Peripheral component interconnect express (PCIe) is a component level interconnect standard that defines a bi-directional communication protocol for transactions between input/output (I/O) adapters and host systems. PCIe communications are encapsulated in packets according to the PCIe standard for transmission on a PCIe bus. Packets originating at I/O adapters and ending at host systems are referred to as upbound packets. Packets originating at host systems and terminating at I/O adapters are referred to as downbound packets. PCIe transactions include a request packet and, if required, a completion packet (also referred to herein as a “response packet”) in the opposite direction. The PCIe topology is based on point-to-point unidirectional links that are paired (e.g., one upbound link, one downbound link) to form the PCIe bus.

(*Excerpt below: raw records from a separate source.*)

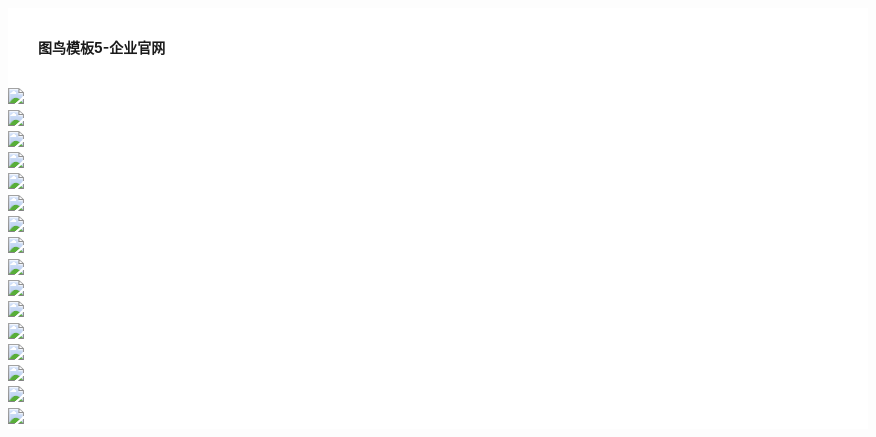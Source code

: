 <div style="padding: 30px;font-weight: bold;">图鸟模板5-企业官网</div>


<div class="waterfall">
  
  <div class="box">
    <img src="https://cdn.nlark.com/yuque/0/2025/jpeg/280373/1737253961358-assets/web-upload/9ffbc20a-1c28-47f2-bd0e-5fba825b5f47.jpeg" />
  </div>
  <div class="box">
    <img src="https://cdn.nlark.com/yuque/0/2025/jpeg/280373/1737253962010-assets/web-upload/c89ab7e3-56fe-449c-8c2d-c29991dda5ba.jpeg" />
  </div>
  <div class="box">
    <img src="https://cdn.nlark.com/yuque/0/2025/jpeg/280373/1737253964082-assets/web-upload/342fa69b-ab22-457d-932b-637b76e1cab7.jpeg" />
  </div>
  <div class="box">
    <img src="https://cdn.nlark.com/yuque/0/2025/jpeg/280373/1737253963692-assets/web-upload/64d9701a-85ca-4cd9-91f3-6aaebfd55578.jpeg" />
  </div>
  <div class="box">
    <img src="https://cdn.nlark.com/yuque/0/2025/jpeg/280373/1737253962465-assets/web-upload/11067036-f6ae-4e24-8975-2bd3c676c610.jpeg" />
  </div>

  <div class="box">
    <img src="https://cdn.nlark.com/yuque/0/2025/jpeg/280373/1737253959826-assets/web-upload/00ef7fa7-db33-47c9-bc95-ccee5a98b988.jpeg" />
  </div>
  <div class="box">
    <img src="https://cdn.nlark.com/yuque/0/2025/jpeg/280373/1737253959946-assets/web-upload/1b04a0e9-05c6-47a9-9b0f-151b5afee58b.jpeg" />
  </div>
  <div class="box">
    <img src="https://cdn.nlark.com/yuque/0/2025/jpeg/280373/1737253961539-assets/web-upload/7bca9117-a602-4340-8926-ab55b0f6ae46.jpeg" />
  </div>
  <div class="box">
    <img src="https://cdn.nlark.com/yuque/0/2025/jpeg/280373/1737253961641-assets/web-upload/30e08b99-1538-4c29-ac41-133a5f12d25c.jpeg" />
  </div>
  <div class="box">
    <img src="https://cdn.nlark.com/yuque/0/2025/jpeg/280373/1737253963173-assets/web-upload/409bdb53-3a99-4a36-949e-b2ffcf57d136.jpeg" />
  </div>
  <div class="box">
    <img src="https://cdn.nlark.com/yuque/0/2025/jpeg/280373/1737253963202-assets/web-upload/7d3912fb-a636-420b-9b34-e9e4c7eb6dc7.jpeg" />
  </div>
  <div class="box">
    <img src="https://cdn.nlark.com/yuque/0/2025/jpeg/280373/1737253963833-assets/web-upload/85256eda-916d-43aa-a5f5-5ea805a41a12.jpeg" />
  </div>
  <div class="box">
    <img src="https://cdn.nlark.com/yuque/0/2025/jpeg/280373/1737253963840-assets/web-upload/6caf7038-46a9-41f0-9316-fd35366c1d58.jpeg" />
  </div>
  <div class="box">
    <img src="https://cdn.nlark.com/yuque/0/2025/jpeg/280373/1737253963965-assets/web-upload/74baaeea-381e-4556-a5c3-ea52e948974b.jpeg" />
  </div>
  <div class="box">
    <img src="https://cdn.nlark.com/yuque/0/2025/jpeg/280373/1737253964396-assets/web-upload/c493edf3-7051-4046-9111-65042cfce5bd.jpeg" />
  </div>
  <div class="box">
    <img src="https://cdn.nlark.com/yuque/0/2025/jpeg/280373/1737253965050-assets/web-upload/404c4291-0512-4f01-9bc5-7c94faf213c4.jpeg" />
  </div>
  <div class="box">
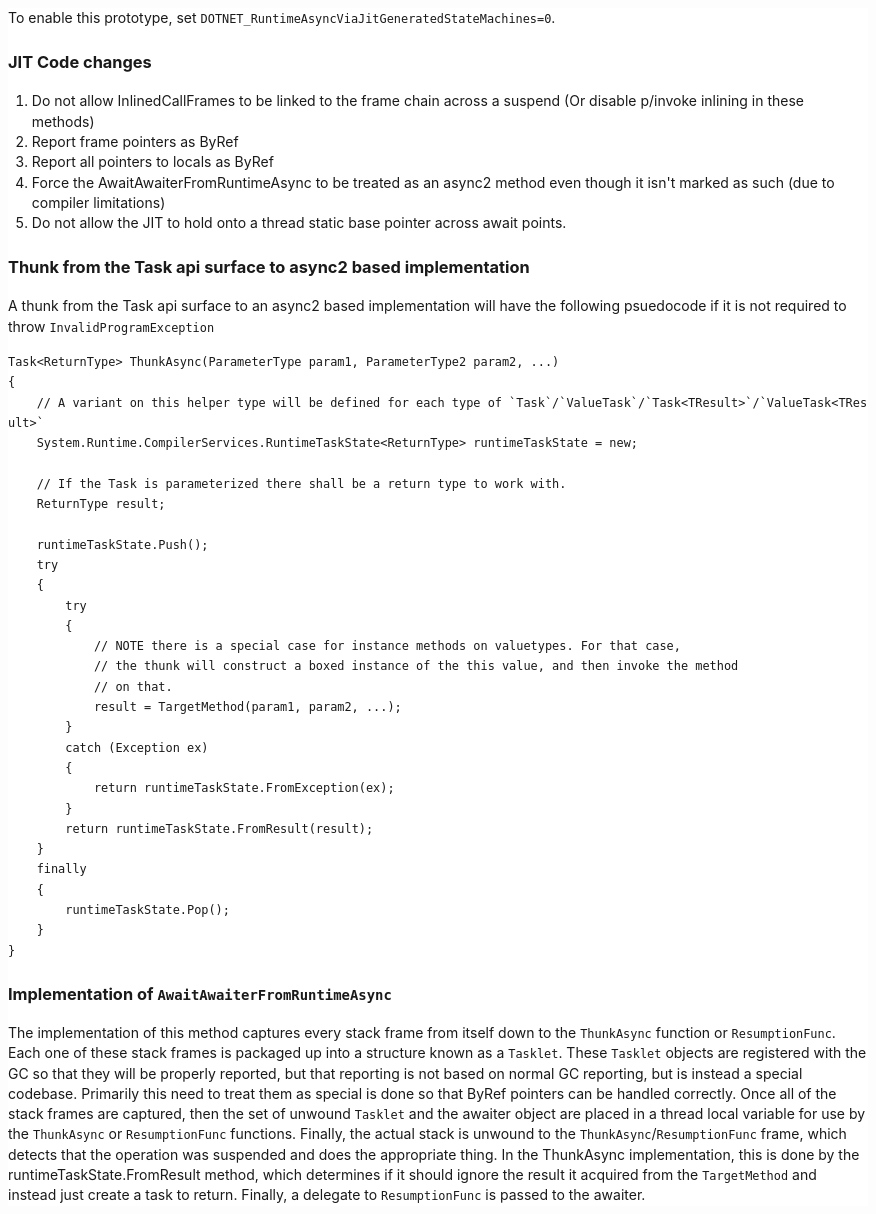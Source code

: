 To enable this prototype, set `DOTNET_RuntimeAsyncViaJitGeneratedStateMachines=0`.

### JIT Code changes
1. Do not allow InlinedCallFrames to be linked to the frame chain across a suspend (Or disable p/invoke inlining in these methods)
2. Report frame pointers as ByRef
3. Report all pointers to locals as ByRef
4. Force the AwaitAwaiterFromRuntimeAsync to be treated as an async2 method even though it isn't marked as such (due to compiler limitations)
5. Do not allow the JIT to hold onto a thread static base pointer across await points.

### Thunk from the Task api surface to async2 based implementation

A thunk from the Task api surface to an async2 based implementation will have the following psuedocode if it is not required to throw `InvalidProgramException`

```
Task<ReturnType> ThunkAsync(ParameterType param1, ParameterType2 param2, ...)
{
    // A variant on this helper type will be defined for each type of `Task`/`ValueTask`/`Task<TResult>`/`ValueTask<TResult>`
    System.Runtime.CompilerServices.RuntimeTaskState<ReturnType> runtimeTaskState = new;

    // If the Task is parameterized there shall be a return type to work with.
    ReturnType result;

    runtimeTaskState.Push();
    try
    {
        try
        {
            // NOTE there is a special case for instance methods on valuetypes. For that case,
            // the thunk will construct a boxed instance of the this value, and then invoke the method
            // on that.
            result = TargetMethod(param1, param2, ...);
        }
        catch (Exception ex)
        {
            return runtimeTaskState.FromException(ex);
        }
        return runtimeTaskState.FromResult(result);
    }
    finally
    {
        runtimeTaskState.Pop();
    }
}
```

### Implementation of `AwaitAwaiterFromRuntimeAsync`
The implementation of this method captures every stack frame from itself down to the `ThunkAsync` function or `ResumptionFunc`. Each one of these stack frames is packaged up into a structure known as a `Tasklet`. These `Tasklet` objects are registered with the GC so that they will be properly reported, but that reporting is not based on normal GC reporting, but is instead a special codebase. Primarily this need to treat them as special is done so that ByRef pointers can be handled correctly. Once all of the stack frames are captured, then the set of unwound `Tasklet` and the awaiter object are placed in a thread local variable for use by the `ThunkAsync` or `ResumptionFunc` functions. Finally, the actual stack is unwound to the `ThunkAsync`/`ResumptionFunc` frame, which detects that the operation was suspended and does the appropriate thing. In the ThunkAsync implementation, this is done by the runtimeTaskState.FromResult method, which determines if it should ignore the result it acquired from the `TargetMethod` and instead just create a task to return. Finally, a delegate to `ResumptionFunc` is passed to the awaiter.
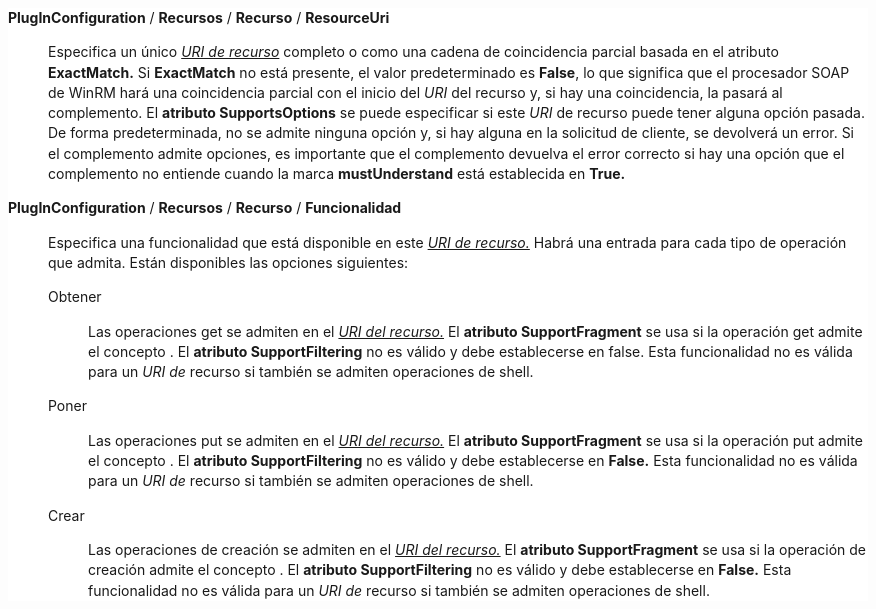 <span id="PlugInConfiguration_Resources_Resource_ResourceUri"></span><span id="pluginconfiguration_resources_resource_resourceuri"></span><span id="PLUGINCONFIGURATION_RESOURCES_RESOURCE_RESOURCEURI"></span>**PlugInConfiguration** / **Recursos** / **Recurso** / **ResourceUri**
</dt> <dd>

Especifica un único [*URI de recurso*](windows-remote-management-glossary.md) completo o como una cadena de coincidencia parcial basada en el atributo **ExactMatch.** Si **ExactMatch** no está presente, el valor predeterminado es **False**, lo que significa que el procesador SOAP de WinRM hará una coincidencia parcial con el inicio del *URI* del recurso y, si hay una coincidencia, la pasará al complemento. El **atributo SupportsOptions** se puede especificar si este *URI* de recurso puede tener alguna opción pasada. De forma predeterminada, no se admite ninguna opción y, si hay alguna en la solicitud de cliente, se devolverá un error. Si el complemento admite opciones, es importante que el complemento devuelva el error correcto si hay una opción que el complemento no entiende cuando la marca **mustUnderstand** está establecida en **True.**

</dd> <dt>

<span id="PlugInConfiguration_Resources_Resource_Capability"></span><span id="pluginconfiguration_resources_resource_capability"></span><span id="PLUGINCONFIGURATION_RESOURCES_RESOURCE_CAPABILITY"></span>**PlugInConfiguration** / **Recursos** / **Recurso** / **Funcionalidad**
</dt> <dd>

Especifica una funcionalidad que está disponible en este [*URI de recurso.*](windows-remote-management-glossary.md) Habrá una entrada para cada tipo de operación que admita. Están disponibles las opciones siguientes:

<dl> <dt>

<span id="Get"></span><span id="get"></span><span id="GET"></span>Obtener
</dt> <dd>

Las operaciones get se admiten en el [*URI del recurso.*](windows-remote-management-glossary.md) El **atributo SupportFragment** se usa si la operación get admite el concepto . El **atributo SupportFiltering** no es válido y debe establecerse en false. Esta funcionalidad no es válida para un *URI de* recurso si también se admiten operaciones de shell.

</dd> <dt>

<span id="Put"></span><span id="put"></span><span id="PUT"></span>Poner
</dt> <dd>

Las operaciones put se admiten en el [*URI del recurso.*](windows-remote-management-glossary.md) El **atributo SupportFragment** se usa si la operación put admite el concepto . El **atributo SupportFiltering** no es válido y debe establecerse en **False.** Esta funcionalidad no es válida para un *URI de* recurso si también se admiten operaciones de shell.

</dd> <dt>

<span id="Create"></span><span id="create"></span><span id="CREATE"></span>Crear
</dt> <dd>

Las operaciones de creación se admiten en el [*URI del recurso.*](windows-remote-management-glossary.md) El **atributo SupportFragment** se usa si la operación de creación admite el concepto . El **atributo SupportFiltering** no es válido y debe establecerse en **False.** Esta funcionalidad no es válida para un *URI de* recurso si también se admiten operaciones de shell.

</dd> <dt>
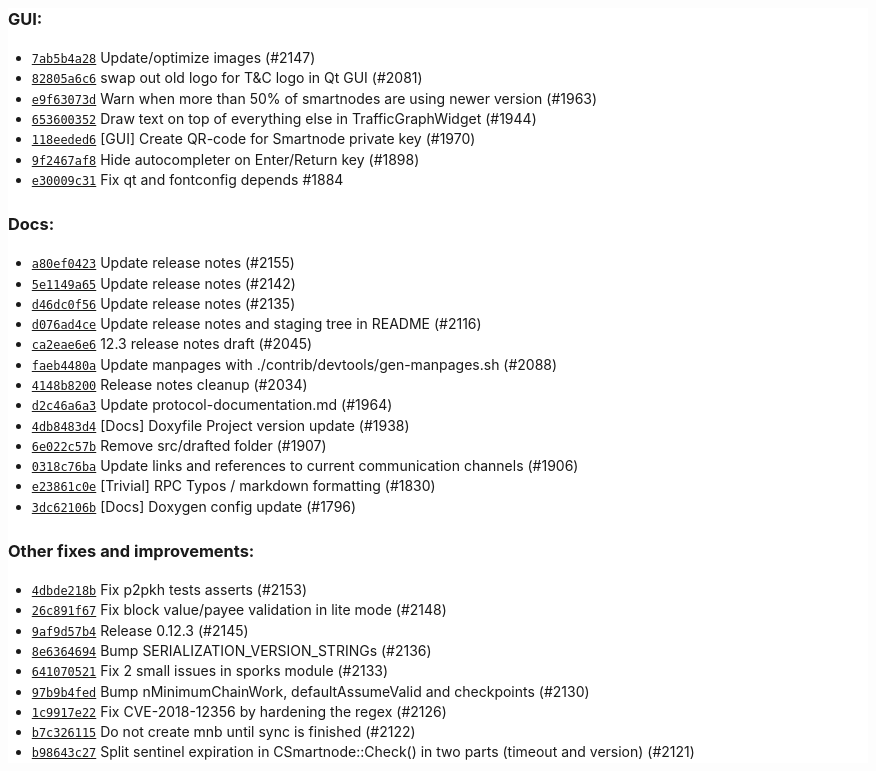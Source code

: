 
### GUI:
- [`7ab5b4a28`](https://github.com/gprotocolx/gainprox/commit/7ab5b4a28) Update/optimize images (#2147)
- [`82805a6c6`](https://github.com/gprotocolx/gainprox/commit/82805a6c6) swap out old logo for T&C logo in Qt GUI (#2081)
- [`e9f63073d`](https://github.com/gprotocolx/gainprox/commit/e9f63073d) Warn when more than 50% of smartnodes are using newer version (#1963)
- [`653600352`](https://github.com/gprotocolx/gainprox/commit/653600352) Draw text on top of everything else in TrafficGraphWidget (#1944)
- [`118eeded6`](https://github.com/gprotocolx/gainprox/commit/118eeded6) [GUI] Create QR-code for Smartnode private key (#1970)
- [`9f2467af8`](https://github.com/gprotocolx/gainprox/commit/9f2467af8) Hide autocompleter on Enter/Return key (#1898)
- [`e30009c31`](https://github.com/gprotocolx/gainprox/commit/e30009c31) Fix qt and fontconfig depends #1884

### Docs:
- [`a80ef0423`](https://github.com/gprotocolx/gainprox/commit/a80ef0423) Update release notes (#2155)
- [`5e1149a65`](https://github.com/gprotocolx/gainprox/commit/5e1149a65) Update release notes (#2142)
- [`d46dc0f56`](https://github.com/gprotocolx/gainprox/commit/d46dc0f56) Update release notes (#2135)
- [`d076ad4ce`](https://github.com/gprotocolx/gainprox/commit/d076ad4ce) Update release notes and staging tree in README (#2116)
- [`ca2eae6e6`](https://github.com/gprotocolx/gainprox/commit/ca2eae6e6) 12.3 release notes draft (#2045)
- [`faeb4480a`](https://github.com/gprotocolx/gainprox/commit/faeb4480a) Update manpages with ./contrib/devtools/gen-manpages.sh (#2088)
- [`4148b8200`](https://github.com/gprotocolx/gainprox/commit/4148b8200) Release notes cleanup (#2034)
- [`d2c46a6a3`](https://github.com/gprotocolx/gainprox/commit/d2c46a6a3) Update protocol-documentation.md (#1964)
- [`4db8483d4`](https://github.com/gprotocolx/gainprox/commit/4db8483d4) [Docs] Doxyfile Project version update (#1938)
- [`6e022c57b`](https://github.com/gprotocolx/gainprox/commit/6e022c57b) Remove src/drafted folder (#1907)
- [`0318c76ba`](https://github.com/gprotocolx/gainprox/commit/0318c76ba) Update links and references to current communication channels (#1906)
- [`e23861c0e`](https://github.com/gprotocolx/gainprox/commit/e23861c0e) [Trivial] RPC Typos / markdown formatting (#1830)
- [`3dc62106b`](https://github.com/gprotocolx/gainprox/commit/3dc62106b) [Docs] Doxygen config update (#1796)

### Other fixes and improvements:
- [`4dbde218b`](https://github.com/gprotocolx/gainprox/commit/4dbde218b) Fix p2pkh tests asserts (#2153)
- [`26c891f67`](https://github.com/gprotocolx/gainprox/commit/26c891f67) Fix block value/payee validation in lite mode (#2148)
- [`9af9d57b4`](https://github.com/gprotocolx/gainprox/commit/9af9d57b4) Release 0.12.3 (#2145)
- [`8e6364694`](https://github.com/gprotocolx/gainprox/commit/8e6364694) Bump SERIALIZATION_VERSION_STRINGs (#2136)
- [`641070521`](https://github.com/gprotocolx/gainprox/commit/641070521) Fix 2 small issues in sporks module (#2133)
- [`97b9b4fed`](https://github.com/gprotocolx/gainprox/commit/97b9b4fed) Bump nMinimumChainWork, defaultAssumeValid and checkpoints (#2130)
- [`1c9917e22`](https://github.com/gprotocolx/gainprox/commit/1c9917e22) Fix CVE-2018-12356 by hardening the regex (#2126)
- [`b7c326115`](https://github.com/gprotocolx/gainprox/commit/b7c326115) Do not create mnb until sync is finished (#2122)
- [`b98643c27`](https://github.com/gprotocolx/gainprox/commit/b98643c27) Split sentinel expiration in CSmartnode::Check() in two parts (timeout and version) (#2121)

A high-bandwidth PCIe link (×16) can transmit two full transaction layer packets (TLPs) in a single scaled clock cycle and must process two pipelines and two TLPs in a single cycle. Two TLPs can be received in a single cycle, so the path is broken into two separate processing pipelines. Each pipeline has a separate header (16 byte wide) and data (32 byte wide) path. Both pipelines feed the same arrays (shared arrays) with a 32 byte wide data path. There is a need for a way to write two of the same TLP type (e.g., posted/non-posted/completion), 32 bytes per cycle, into the same array. There is also a need to be able to read this data out in the order it was received off the link sequentially. PCIe variations can add further complications, for instance, PCIe flow control is managed in 16 byte increments, not 32 byte increments.